◆ **Task details**
An exact copy of all the data below is needed, without its pictures.

(Dataset entries)
== Segment start ==

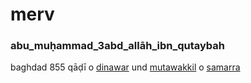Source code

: # merv
### abu_muḥammad_3abd_allāh_ibn_qutaybah
baghdad
855 qāḍī o [dinawar](dinawar.md) und [mutawakkil](samarra.md###mutawakkil) o [samarra](samarrah.md)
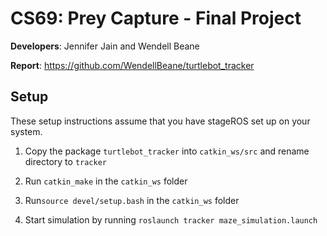 # CS69: Prey Capture - Final Project
**Developers**: Jennifer Jain and Wendell Beane

**Report**: https://github.com/WendellBeane/turtlebot_tracker


## Setup
These setup instructions assume that you have stageROS set up on your system.

1) Copy the package `turtlebot_tracker` into `catkin_ws/src` and rename directory to `tracker`

2) Run `catkin_make` in the `catkin_ws` folder

3) Run`source devel/setup.bash` in the `catkin_ws` folder

4) Start simulation by running `roslaunch tracker maze_simulation.launch`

== Segment end ==

◆ **Solution for this exercise**
Source code

: # merv
### abu_muḥammad_3abd_allāh_ibn_qutaybah
baghdad
855 qāḍī o [dinawar](dinawar.md) und [mutawakkil](samarra.md###mutawakkil) o [samarra](samarrah.md)
 # CS69: Prey Capture - Final Project
**Developers**: Jennifer Jain and Wendell Beane

**Report**: https://github.com/WendellBeane/turtlebot_tracker


## Setup
These setup instructions assume that you have stageROS set up on your system.

1) Copy the package `turtlebot_tracker` into `catkin_ws/src` and rename directory to `tracker`

2) Run `catkin_make` in the `catkin_ws` folder

3) Run`source devel/setup.bash` in the `catkin_ws` folder

4) Start simulation by running `roslaunch tracker maze_simulation.launch`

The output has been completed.